NewVectorNAVals <- c(5, NA, 3, NA, 9)
missing_values <- is.na(NewVectorNAVals)
updated_vector <- replace(NewVectorNAVals, missing_values, 0)
updated_vector
## [1] 5 0 3 0 9
  1. Summary statistics provideinsights into the distribution of data. The summary() function gives the minimum, 1st quartile, median, mean, 3rd quartile, and maximum values for numeric variables. I made names for each summary of the chosen columns, the only quantitative variables, and ran a summary of each just to make it easier to digest.

For Life expectancy the minimum life expectancy is 23.60, median life expectancy is 60.71 and the maximum is 82.60 (in years) when we add these life expectancies to the context of the data, we can draw more specific hypothesis about the countries or the other variables.
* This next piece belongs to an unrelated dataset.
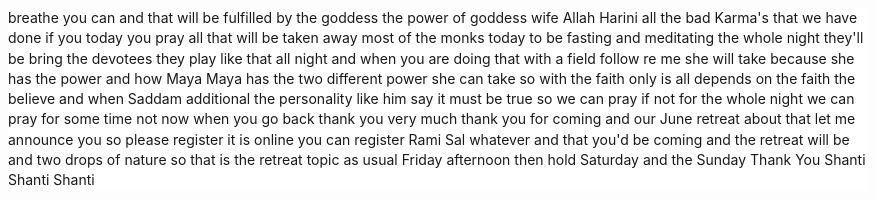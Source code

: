 breathe you can and that will be fulfilled by the goddess the power of goddess wife Allah Harini all the bad Karma's that we have done if you today you pray all that will be taken away most of the monks today to be fasting and meditating the whole night they'll be bring the devotees they play like that all night and when you are doing that with a field follow re me she will take because she has the power and how Maya Maya has the two different power she can take so with the faith only is all depends on the faith the believe and when Saddam additional the personality like him say it must be true so we can pray if not for the whole night we can pray for some time not now when you go back thank you very much thank you for coming and our June retreat about that let me announce you so please register it is online you can register Rami Sal whatever and that you'd be coming and the retreat will be and two drops of nature so that is the retreat topic as usual Friday afternoon then hold Saturday and the Sunday Thank You Shanti Shanti Shanti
summary_lifeExp <- summary(gapminder$lifeExp)
summary_gdpPercap <- summary(gapminder$gdpPercap)
summary_pop <- summary(gapminder$pop)
summary_lifeExp
##    Min. 1st Qu.  Median    Mean 3rd Qu.    Max. 
##   23.60   48.20   60.71   59.47   70.85   82.60
summary_gdpPercap
##     Min.  1st Qu.   Median     Mean  3rd Qu.     Max. 
##    241.2   1202.1   3531.8   7215.3   9325.5 113523.1
summary_pop
##      Min.   1st Qu.    Median      Mean   3rd Qu.      Max. 
## 6.001e+04 2.794e+06 7.024e+06 2.960e+07 1.959e+07 1.319e+09
  1. I chose the scatter plot because I thought it was a good way to tell the correlation between the life expectancy and the GDP of a country. You can further look at the data with the continents by looking at the color of the points and the correlating continent.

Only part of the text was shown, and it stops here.